Requirement ▸
Beneath this line are the data; copy exactly the part of them that opens with the line containing "### 2. Set Up Virtual Environment" and closes with the line containing "### 6. API Endpoints", and only that part.

== == ==

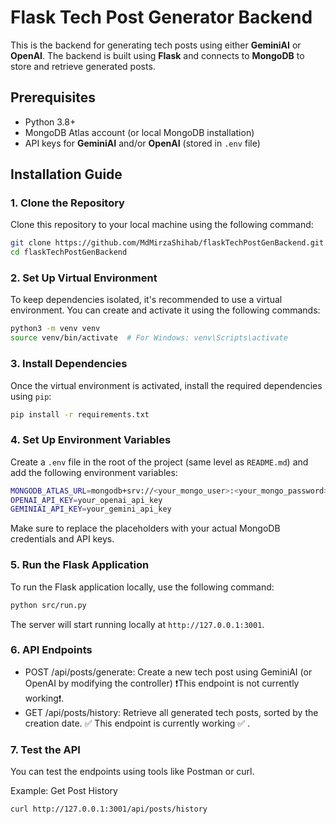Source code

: # Flask Tech Post Generator Backend

This is the backend for generating tech posts using either **GeminiAI** or **OpenAI**. The backend is built using **Flask** and connects to **MongoDB** to store and retrieve generated posts.

## Prerequisites

- Python 3.8+
- MongoDB Atlas account (or local MongoDB installation)
- API keys for **GeminiAI** and/or **OpenAI** (stored in `.env` file)

## Installation Guide

### 1. Clone the Repository

Clone this repository to your local machine using the following command:

```bash
git clone https://github.com/MdMirzaShihab/flaskTechPostGenBackend.git
cd flaskTechPostGenBackend
```

### 2. Set Up Virtual Environment
To keep dependencies isolated, it's recommended to use a virtual environment. You can create and activate it using the following commands:

```bash
python3 -m venv venv
source venv/bin/activate  # For Windows: venv\Scripts\activate
```

### 3. Install Dependencies
Once the virtual environment is activated, install the required dependencies using `pip`:

```bash
pip install -r requirements.txt
```

### 4. Set Up Environment Variables
Create a `.env` file in the root of the project (same level as `README.md`) and add the following environment variables:

```bash
MONGODB_ATLAS_URL=mongodb+srv://<your_mongo_user>:<your_mongo_password>@<cluster_url>/tech_posts?retryWrites=true&w=majority
OPENAI_API_KEY=your_openai_api_key
GEMINIAI_API_KEY=your_gemini_api_key
```
Make sure to replace the placeholders with your actual MongoDB credentials and API keys.

### 5. Run the Flask Application
To run the Flask application locally, use the following command:

```bash
python src/run.py
```
The server will start running locally at `http://127.0.0.1:3001`.

### 6. API Endpoints
- POST /api/posts/generate: Create a new tech post using GeminiAI (or OpenAI by modifying the controller) ❗This endpoint is not currently working❗.
- GET /api/posts/history: Retrieve all generated tech posts, sorted by the creation date. ✅ This endpoint is currently working ✅ .
### 7. Test the API
You can test the endpoints using tools like Postman or curl.

Example: Get Post History

```bash
curl http://127.0.0.1:3001/api/posts/history
```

== == ==

Response below ▸
### 2. Set Up Virtual Environment
To keep dependencies isolated, it's recommended to use a virtual environment. You can create and activate it using the following commands:

```bash
python3 -m venv venv
source venv/bin/activate  # For Windows: venv\Scripts\activate
```

### 3. Install Dependencies
Once the virtual environment is activated, install the required dependencies using `pip`:

```bash
pip install -r requirements.txt
```

### 4. Set Up Environment Variables
Create a `.env` file in the root of the project (same level as `README.md`) and add the following environment variables:

```bash
MONGODB_ATLAS_URL=mongodb+srv://<your_mongo_user>:<your_mongo_password>@<cluster_url>/tech_posts?retryWrites=true&w=majority
OPENAI_API_KEY=your_openai_api_key
GEMINIAI_API_KEY=your_gemini_api_key
```
Make sure to replace the placeholders with your actual MongoDB credentials and API keys.

### 5. Run the Flask Application
To run the Flask application locally, use the following command:

```bash
python src/run.py
```
The server will start running locally at `http://127.0.0.1:3001`.

### 6. API Endpoints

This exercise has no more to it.